[Work required] Sort through the material below and copy each line with "Description".
(Data supplied Opens)
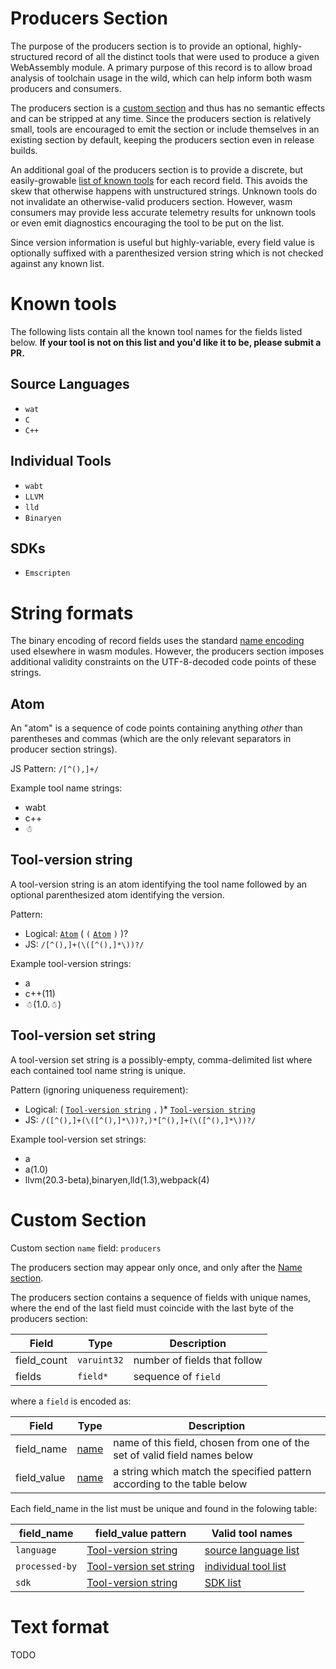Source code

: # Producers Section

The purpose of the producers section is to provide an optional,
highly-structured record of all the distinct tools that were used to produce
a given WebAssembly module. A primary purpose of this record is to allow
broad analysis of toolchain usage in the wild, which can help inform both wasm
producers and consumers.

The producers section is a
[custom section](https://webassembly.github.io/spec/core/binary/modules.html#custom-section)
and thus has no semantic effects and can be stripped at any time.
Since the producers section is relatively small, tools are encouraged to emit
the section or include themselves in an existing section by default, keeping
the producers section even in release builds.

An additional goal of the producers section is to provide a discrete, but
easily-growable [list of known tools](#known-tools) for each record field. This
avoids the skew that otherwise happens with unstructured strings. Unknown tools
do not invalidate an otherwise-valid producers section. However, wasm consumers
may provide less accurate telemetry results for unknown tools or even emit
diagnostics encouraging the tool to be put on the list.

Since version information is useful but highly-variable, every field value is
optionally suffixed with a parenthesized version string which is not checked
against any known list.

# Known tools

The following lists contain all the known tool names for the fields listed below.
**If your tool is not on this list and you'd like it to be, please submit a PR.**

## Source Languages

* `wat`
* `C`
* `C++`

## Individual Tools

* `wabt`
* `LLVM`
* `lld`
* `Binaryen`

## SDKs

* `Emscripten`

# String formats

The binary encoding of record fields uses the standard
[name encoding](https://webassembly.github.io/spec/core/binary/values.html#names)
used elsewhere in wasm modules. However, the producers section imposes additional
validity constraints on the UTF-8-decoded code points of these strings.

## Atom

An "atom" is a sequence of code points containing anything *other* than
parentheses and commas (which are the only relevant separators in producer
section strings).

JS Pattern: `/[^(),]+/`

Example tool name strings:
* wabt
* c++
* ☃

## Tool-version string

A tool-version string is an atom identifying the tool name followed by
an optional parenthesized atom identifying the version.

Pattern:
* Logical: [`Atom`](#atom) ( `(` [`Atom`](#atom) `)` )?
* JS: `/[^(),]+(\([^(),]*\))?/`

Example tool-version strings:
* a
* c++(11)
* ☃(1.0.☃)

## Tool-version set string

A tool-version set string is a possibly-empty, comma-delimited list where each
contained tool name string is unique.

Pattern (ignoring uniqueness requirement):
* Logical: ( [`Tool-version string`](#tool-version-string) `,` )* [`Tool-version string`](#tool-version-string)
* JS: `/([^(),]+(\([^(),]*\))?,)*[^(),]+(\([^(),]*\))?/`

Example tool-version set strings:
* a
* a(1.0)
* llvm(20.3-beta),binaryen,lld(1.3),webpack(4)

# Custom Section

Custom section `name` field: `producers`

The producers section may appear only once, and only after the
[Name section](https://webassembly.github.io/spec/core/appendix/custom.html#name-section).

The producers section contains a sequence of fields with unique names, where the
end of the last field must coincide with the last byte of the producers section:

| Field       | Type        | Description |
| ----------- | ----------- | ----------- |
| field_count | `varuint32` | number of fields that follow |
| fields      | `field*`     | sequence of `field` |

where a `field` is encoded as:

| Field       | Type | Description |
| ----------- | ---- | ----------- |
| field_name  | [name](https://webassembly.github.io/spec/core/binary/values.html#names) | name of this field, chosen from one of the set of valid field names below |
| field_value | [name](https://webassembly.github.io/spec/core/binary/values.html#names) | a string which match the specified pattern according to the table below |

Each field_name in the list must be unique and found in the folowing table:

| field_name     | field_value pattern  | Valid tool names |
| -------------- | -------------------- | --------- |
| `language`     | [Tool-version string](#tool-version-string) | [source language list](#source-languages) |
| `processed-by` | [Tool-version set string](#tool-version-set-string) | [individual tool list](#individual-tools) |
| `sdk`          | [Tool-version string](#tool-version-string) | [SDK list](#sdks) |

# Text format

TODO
(Data supplied Closes)
(Data supplied Opens)
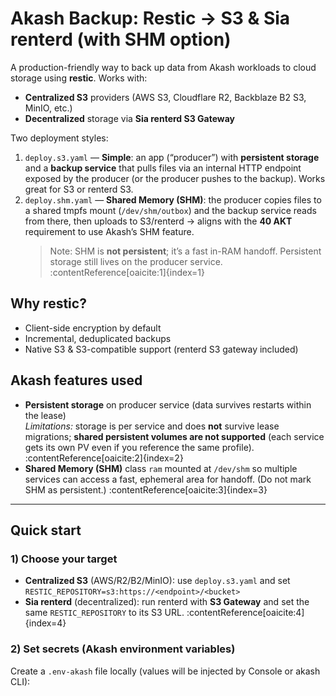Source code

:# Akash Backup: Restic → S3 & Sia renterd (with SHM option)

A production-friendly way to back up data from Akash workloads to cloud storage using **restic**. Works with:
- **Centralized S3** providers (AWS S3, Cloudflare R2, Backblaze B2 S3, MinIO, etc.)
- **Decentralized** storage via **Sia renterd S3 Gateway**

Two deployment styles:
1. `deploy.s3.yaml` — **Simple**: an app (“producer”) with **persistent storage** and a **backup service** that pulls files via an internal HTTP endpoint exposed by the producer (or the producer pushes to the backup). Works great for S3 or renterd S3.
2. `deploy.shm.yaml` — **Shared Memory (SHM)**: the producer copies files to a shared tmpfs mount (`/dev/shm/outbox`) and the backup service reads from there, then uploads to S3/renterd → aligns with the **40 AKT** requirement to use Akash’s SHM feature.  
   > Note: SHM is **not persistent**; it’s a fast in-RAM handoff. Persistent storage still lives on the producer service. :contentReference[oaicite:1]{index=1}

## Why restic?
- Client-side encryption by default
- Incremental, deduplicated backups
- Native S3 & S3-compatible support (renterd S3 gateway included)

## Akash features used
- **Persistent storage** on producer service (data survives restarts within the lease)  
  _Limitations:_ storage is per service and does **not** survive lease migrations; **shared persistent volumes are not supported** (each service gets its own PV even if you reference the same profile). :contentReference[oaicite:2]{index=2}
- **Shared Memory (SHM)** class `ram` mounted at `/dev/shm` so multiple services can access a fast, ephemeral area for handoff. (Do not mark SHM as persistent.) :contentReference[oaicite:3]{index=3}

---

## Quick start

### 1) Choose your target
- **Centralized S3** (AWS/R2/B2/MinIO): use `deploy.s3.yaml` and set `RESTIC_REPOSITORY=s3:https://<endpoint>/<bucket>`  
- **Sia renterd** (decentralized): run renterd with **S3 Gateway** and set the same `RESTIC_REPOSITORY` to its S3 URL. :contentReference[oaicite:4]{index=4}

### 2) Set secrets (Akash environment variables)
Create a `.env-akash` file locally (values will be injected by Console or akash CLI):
(Data supplied Closes)
(Data supplied Opens)
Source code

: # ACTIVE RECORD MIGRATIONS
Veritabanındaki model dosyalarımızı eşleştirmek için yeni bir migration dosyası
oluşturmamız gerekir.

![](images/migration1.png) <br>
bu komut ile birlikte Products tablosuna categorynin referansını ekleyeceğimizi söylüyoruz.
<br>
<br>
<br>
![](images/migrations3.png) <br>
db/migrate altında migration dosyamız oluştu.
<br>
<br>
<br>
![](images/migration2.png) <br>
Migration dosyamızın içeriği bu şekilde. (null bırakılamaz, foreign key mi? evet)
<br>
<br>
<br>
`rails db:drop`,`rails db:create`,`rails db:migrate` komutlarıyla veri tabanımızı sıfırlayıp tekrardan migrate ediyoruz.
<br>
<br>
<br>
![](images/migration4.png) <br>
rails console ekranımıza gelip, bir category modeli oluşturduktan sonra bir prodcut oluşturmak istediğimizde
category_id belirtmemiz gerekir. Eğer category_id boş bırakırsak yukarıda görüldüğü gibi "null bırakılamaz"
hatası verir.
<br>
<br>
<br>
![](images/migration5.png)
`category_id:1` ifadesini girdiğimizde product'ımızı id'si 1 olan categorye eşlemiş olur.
(Data supplied Closes)
[Response to the exercise]
| Field       | Type        | Description |
| Field       | Type | Description |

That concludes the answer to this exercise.